They had to. If Putin had been allowed a free conquest of Ukraine, he’d have followed on by annexing Moldova and probably Georgia and then the Baltic States; by intimidating and subverting Finland, Poland and Hungary; by holding the world to ransom over grain and oil supplies; and dominating the Black Sea.
So, early on they hit Russia’s oligarchy with sanctions, Putin and family included, freezing their assets.
Meanwhile, NATO supplied equipment, tanks, missiles, defence systems. Most important of all, they gave intelligence, training and belief. And they’ve learned a lot about their own weapons, technology and preparedness as well as those of the Russians’.

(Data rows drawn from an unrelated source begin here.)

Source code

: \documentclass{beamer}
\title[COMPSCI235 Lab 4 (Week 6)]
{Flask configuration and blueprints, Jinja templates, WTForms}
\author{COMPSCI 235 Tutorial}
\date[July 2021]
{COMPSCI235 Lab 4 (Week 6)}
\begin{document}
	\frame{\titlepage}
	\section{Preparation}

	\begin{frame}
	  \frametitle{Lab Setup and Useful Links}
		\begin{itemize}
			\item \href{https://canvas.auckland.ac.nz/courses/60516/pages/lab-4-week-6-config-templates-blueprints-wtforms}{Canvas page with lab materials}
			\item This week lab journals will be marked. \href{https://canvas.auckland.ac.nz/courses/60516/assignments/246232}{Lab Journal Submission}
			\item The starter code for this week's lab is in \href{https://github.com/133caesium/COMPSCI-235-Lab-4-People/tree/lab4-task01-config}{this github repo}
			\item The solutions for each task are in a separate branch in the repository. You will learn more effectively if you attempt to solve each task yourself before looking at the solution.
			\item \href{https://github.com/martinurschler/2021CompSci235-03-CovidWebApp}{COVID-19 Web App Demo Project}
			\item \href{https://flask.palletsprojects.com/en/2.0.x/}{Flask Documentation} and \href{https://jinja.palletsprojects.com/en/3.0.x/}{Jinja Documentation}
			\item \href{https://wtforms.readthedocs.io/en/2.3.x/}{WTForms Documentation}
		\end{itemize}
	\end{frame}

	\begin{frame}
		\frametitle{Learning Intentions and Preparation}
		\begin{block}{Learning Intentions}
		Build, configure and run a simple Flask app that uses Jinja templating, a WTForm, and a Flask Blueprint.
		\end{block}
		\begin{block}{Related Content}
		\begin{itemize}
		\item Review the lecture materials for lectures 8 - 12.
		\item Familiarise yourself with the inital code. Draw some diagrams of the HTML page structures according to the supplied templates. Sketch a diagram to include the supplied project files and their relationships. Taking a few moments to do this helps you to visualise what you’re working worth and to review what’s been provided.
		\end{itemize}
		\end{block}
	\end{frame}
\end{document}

As 2022 turned ever more nightmarish, there was Russian disinformation, cyberattacks and underwater sabotage, most spectacularly on the Nord Stream gas pipeline. There were dark threats reviving fears of nuclear warfare.

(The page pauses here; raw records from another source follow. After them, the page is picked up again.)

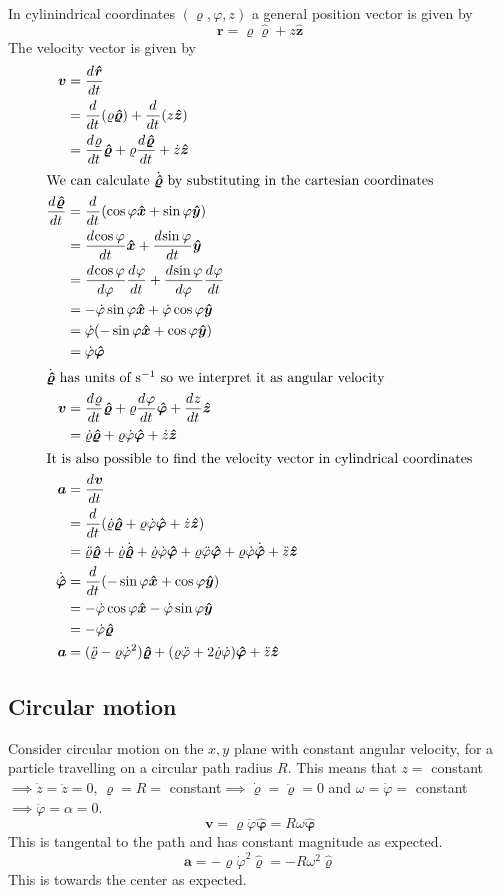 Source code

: \documentclass{article}
\newcommand{\vh}[1]{\vec{\hat{#1}}}
\renewcommand{\vec}[1]{\bm{#1}}
\newcommand{\vv}[1]{\vec{#1}}
\newcommand{\dv}[3][]{\frac{d^{#1}{#2}}{d{#3}^{#1}}}
\newcommand{\diff}[2][]{\frac{d^{#1}}{d{#2}^{#1}}}
\begin{document}
In cylinindrical coordinates \((\varrho,\varphi,z)\) a general position vector is given by
\[\vv r = \varrho\vh\varrho+z\vh z\]
The velocity vector is given by
\begin{align*}
\vv v&=\dv{\vh r}{t}\\
&=\diff t(\varrho\vh\varrho)+\diff t(z\vh z)\\
&=\dv{\varrho}{t}\vh\varrho+\varrho\dv{\vh\varrho}{t}+\dot z\vh z\\
\intertext{We can calculate \(\dot{\vh\varrho}\) by substituting in the cartesian coordinates}
\dv{\vh\varrho}{t}&=\diff t(\cos\varphi\vh x+\sin\varphi\vh y)\\
&=\dv{\cos\varphi}{t}\vh x+\dv{\sin\varphi}{t}\vh y\\
&=\dv{\cos\varphi}{\varphi}\dv{\varphi}{t}+\dv{\sin\varphi}{\varphi}\dv{\varphi}{t}\\
&=-\dot\varphi\sin\varphi\vh x+\dot\varphi\cos\varphi\vh y\\
&=\dot\varphi(-\sin\varphi\vh x+\cos\varphi\vh y)\\
&=\dot\varphi\vh\varphi\\
\intertext{\(\dot{\vh\varrho}\) has units of \si{s^{-1}} so we interpret it as angular velocity}
\vv v&=\dv{\varrho}{t}\vh\varrho+\varrho\dv{\varphi}{t}\vh\varphi+\dv{z}{t}\vh z\\
&=\dot\varrho\vh\varrho+\varrho\dot\varphi\vh\varphi+\dot z\vh z\\
\intertext{It is also possible to find the velocity vector in cylindrical coordinates}
\vv a&=\dv{\vv v}{t}\\
&=\diff t(\dot\varrho\vh\varrho+\varrho\dot\varphi\vh\varphi+\dot z\vh z)\\
&=\ddot\varrho\vh\varrho+\dot\varrho\dot{\vh\varrho}+\dot\varrho\dot\varphi\vh\varphi+\varrho\ddot\varphi\vh\varphi+\varrho\dot\varphi\dot{\vh\varphi}+\ddot z\vh z\\
\dot{\vh\varphi}&=\diff t(-\sin\varphi\vh x+\cos\varphi\vh y)\\
&=-\dot\varphi\cos\varphi\vh x-\dot\varphi\sin\varphi\vh y\\
&=-\dot\varphi\vh\varrho\\
\vv a&=(\ddot\varrho-\varrho\dot\varphi^2)\vh\varrho+(\varrho\ddot\varphi+2\dot\varrho\dot\varphi)\vh\varphi+\ddot z\vh z
\end{align*}

\subsection*{Circular motion}
Consider circular motion on the \(x,y\) plane with constant angular velocity, for a particle travelling on a circular path radius \(R\). This means that \(z=\) constant\(\implies\dot z=\ddot z=0\), \(\varrho=R=\) constant\(\implies\dot\varrho=\ddot\varrho=0\) and \(\omega=\dot\varphi=\) constant\(\implies\ddot\varphi=\alpha=0\).
\[\vv v=\varrho\dot\varphi\vh\varphi=R\omega\vh\varphi\]
This is tangental to the path and has constant magnitude as expected.
\[\vv a=-\varrho\dot\varphi^2\vh\varrho=-R\omega^2\vh\varrho\]
This is towards the center as expected.
\end{document}
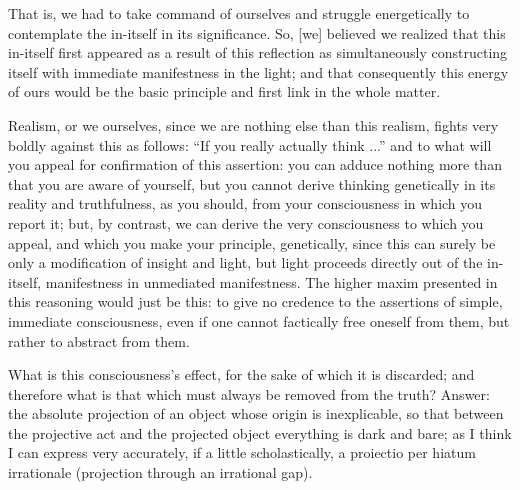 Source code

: That is, we had to take command of ourselves
and struggle energetically to contemplate
the in-itself in its significance.
So, [we] believed we realized that this in-itself first appeared
as a result of this reflection as
simultaneously constructing itself with
immediate manifestness in the light;
and that consequently this energy of ours would be
the basic principle and first link in the whole matter.

Realism, or we ourselves, since we are nothing else than this realism,
fights very boldly against this as follows:
“If you really actually think ...”
and to what will you appeal for confirmation of this assertion:
you can adduce nothing more than that you are aware of yourself,
but you cannot derive thinking genetically in its reality and truthfulness,
as you should, from your consciousness in which you report it;
but, by contrast, we can derive the very consciousness to which you appeal,
and which you make your principle, genetically,
since this can surely be only a modification of insight and light,
but light proceeds directly out of the in-itself,
manifestness in unmediated manifestness.
The higher maxim presented in this reasoning would just be this:
to give no credence to the assertions
of simple, immediate consciousness,
even if one cannot factically free oneself from them,
but rather to abstract from them.

What is this consciousness's effect,
for the sake of which it is discarded;
and therefore what is that
which must always be removed from the truth?
Answer:
the absolute projection of an object
whose origin is inexplicable,
so that between the projective act
and the projected object
everything is dark and bare;
as I think I can express very accurately,
if a little scholastically,
a proiectio per hiatum irrationale
(projection through an irrational gap).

Cities were levelled in outrageous long-range missile attacks on civilian infrastructure. People were butchered mercilessly in Bucha, Mariupol, Kherson and elsewhere. The most appalling war crimes were committed by Russian forces.
Ten million people are displaced in Ukraine and almost 8 million Ukrainian refugees are sheltering in other European countries. The strain placed on accommodation, health and education services is immense. But there is no room for equivocation. The bottom line is that Vladimir Putin must be defeated. The sooner the better.